El señor W. llegó puntual; traía puesto un traje elegante, pero la corbata no combinaba con su atuendo. Su tez era más pálida de lo habitual y su mirada más alucinada, sin embargo, el doctor Yonquinstein iba a darle una buena lección.

Primero lo escuchó atentamente, luego le pidió que se callara durante unos instantes. Entonces corrió con parsimonia las hojas de la  ventana que daba hacía el balcón y le dijo al señor W.:

- Levántese por favor y vaya hasta donde está mi escritorio. Cuando llegue hasta ahí, abra el cajón que está abajo y a la derecha. 

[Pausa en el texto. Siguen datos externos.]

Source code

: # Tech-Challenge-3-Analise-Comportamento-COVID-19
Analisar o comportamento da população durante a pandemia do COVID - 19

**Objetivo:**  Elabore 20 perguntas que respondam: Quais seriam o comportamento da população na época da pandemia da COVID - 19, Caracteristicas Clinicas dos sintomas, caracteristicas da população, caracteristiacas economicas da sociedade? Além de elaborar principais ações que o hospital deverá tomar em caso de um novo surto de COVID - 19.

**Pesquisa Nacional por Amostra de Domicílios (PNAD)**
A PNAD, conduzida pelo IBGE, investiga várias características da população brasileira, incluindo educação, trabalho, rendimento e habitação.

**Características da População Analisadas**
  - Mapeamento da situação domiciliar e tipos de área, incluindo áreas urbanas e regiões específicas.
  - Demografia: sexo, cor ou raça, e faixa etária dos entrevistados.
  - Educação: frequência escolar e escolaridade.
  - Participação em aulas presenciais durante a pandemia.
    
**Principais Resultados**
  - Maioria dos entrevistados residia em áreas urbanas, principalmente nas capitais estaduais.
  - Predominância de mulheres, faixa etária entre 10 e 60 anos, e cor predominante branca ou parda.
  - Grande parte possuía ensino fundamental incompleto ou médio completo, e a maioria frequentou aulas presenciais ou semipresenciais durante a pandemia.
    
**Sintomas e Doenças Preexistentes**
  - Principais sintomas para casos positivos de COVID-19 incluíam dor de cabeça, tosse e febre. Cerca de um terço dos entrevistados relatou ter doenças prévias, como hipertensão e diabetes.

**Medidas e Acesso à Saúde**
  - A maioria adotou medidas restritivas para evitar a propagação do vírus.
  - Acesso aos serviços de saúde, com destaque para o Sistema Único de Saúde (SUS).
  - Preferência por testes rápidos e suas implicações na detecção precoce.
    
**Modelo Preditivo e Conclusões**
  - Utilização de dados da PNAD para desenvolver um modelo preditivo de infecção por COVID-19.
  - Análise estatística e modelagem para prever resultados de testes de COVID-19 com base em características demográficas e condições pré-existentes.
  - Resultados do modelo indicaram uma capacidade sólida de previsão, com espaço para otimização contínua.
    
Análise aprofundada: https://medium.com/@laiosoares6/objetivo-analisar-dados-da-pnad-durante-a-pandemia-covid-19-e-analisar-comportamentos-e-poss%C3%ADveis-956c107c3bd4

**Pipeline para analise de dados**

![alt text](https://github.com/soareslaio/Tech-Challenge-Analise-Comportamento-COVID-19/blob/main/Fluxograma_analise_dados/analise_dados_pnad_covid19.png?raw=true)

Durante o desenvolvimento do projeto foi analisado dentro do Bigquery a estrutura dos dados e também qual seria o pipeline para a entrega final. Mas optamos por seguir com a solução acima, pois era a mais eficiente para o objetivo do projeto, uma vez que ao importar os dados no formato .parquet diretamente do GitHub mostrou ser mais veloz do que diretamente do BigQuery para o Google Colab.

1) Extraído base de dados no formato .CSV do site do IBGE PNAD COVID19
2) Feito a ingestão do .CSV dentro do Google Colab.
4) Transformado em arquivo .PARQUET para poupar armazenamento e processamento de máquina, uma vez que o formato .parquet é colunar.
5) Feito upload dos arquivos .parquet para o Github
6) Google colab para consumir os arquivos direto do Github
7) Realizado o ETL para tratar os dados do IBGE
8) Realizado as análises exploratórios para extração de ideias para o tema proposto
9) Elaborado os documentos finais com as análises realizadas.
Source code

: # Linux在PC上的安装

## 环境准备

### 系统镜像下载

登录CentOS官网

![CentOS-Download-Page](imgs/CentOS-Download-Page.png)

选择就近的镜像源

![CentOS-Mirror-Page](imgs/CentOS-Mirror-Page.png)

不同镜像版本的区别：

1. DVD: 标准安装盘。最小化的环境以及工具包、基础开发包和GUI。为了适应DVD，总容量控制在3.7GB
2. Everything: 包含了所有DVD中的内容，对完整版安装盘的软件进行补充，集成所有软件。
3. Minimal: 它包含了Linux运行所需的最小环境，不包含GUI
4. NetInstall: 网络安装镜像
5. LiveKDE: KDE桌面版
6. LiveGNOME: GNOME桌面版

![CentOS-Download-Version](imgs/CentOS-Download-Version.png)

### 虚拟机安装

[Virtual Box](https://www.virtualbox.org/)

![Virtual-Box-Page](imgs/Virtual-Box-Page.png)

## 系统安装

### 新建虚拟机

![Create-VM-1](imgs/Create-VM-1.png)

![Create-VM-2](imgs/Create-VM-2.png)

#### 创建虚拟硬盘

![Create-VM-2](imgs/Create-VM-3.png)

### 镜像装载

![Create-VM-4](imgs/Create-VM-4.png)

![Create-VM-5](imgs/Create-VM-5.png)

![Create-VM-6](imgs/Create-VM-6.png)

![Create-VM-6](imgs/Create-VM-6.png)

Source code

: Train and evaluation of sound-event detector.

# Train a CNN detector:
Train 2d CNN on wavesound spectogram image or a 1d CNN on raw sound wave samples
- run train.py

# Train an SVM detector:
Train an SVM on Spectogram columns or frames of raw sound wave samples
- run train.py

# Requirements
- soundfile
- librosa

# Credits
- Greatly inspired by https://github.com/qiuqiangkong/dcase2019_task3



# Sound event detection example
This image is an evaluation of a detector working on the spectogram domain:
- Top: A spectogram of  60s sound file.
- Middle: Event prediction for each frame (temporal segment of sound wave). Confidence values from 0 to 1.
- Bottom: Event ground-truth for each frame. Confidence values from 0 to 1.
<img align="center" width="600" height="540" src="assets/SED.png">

El señor W. siguió las indicaciones y entonces gritó alarmado:

- ¿Qué es esto doctor?

- Muy simple... Ahí tiene usted un revólver cargado, un cuchillo bien afilado, una soga gruesa, un frasco grande con veneno potente... Le recuerdo también que estamos en el piso 38, a una considerable altura del suelo, si usted gusta se puede arrojar por la ventana y difícilmente sobrevivirá al golpe. Me paso a retirar, lo dejo aquí para que elija, con toda confianza, el mejor método para terminar con su existencia. ¿O no es eso lo que ansía con todo su corazón?

- ¿Está hablando en serio?

- Claro que sí, señor W. Nada más puedo hacer por usted que facilitarle las cosas. He tratado de convencerlo, por todos los medios posibles, de que la vida vale la pena y, no obstante, lo he oído cientos de veces decir que la vida no vale nada y cada semana amenaza usted con suicidarse. Hágalo pues, está en su derecho. Adiós.

El doctor bajó por las escaleras en lugar de usar el elevador a pesar de que la distancia era grande. Sabía perfectamente que el señor W. era un manipulador experto y no se suicidaría. En todo caso, pensó para sus adentros, "Ya somos demasiados individuos en esta ciudad. Uno más, uno menos, ¿qué más da?... Que viva quien quiera vivir. Que muera quien quiera morir".

¿Muy cruel? Los espejos son así: crueles. Sinceros y crueles.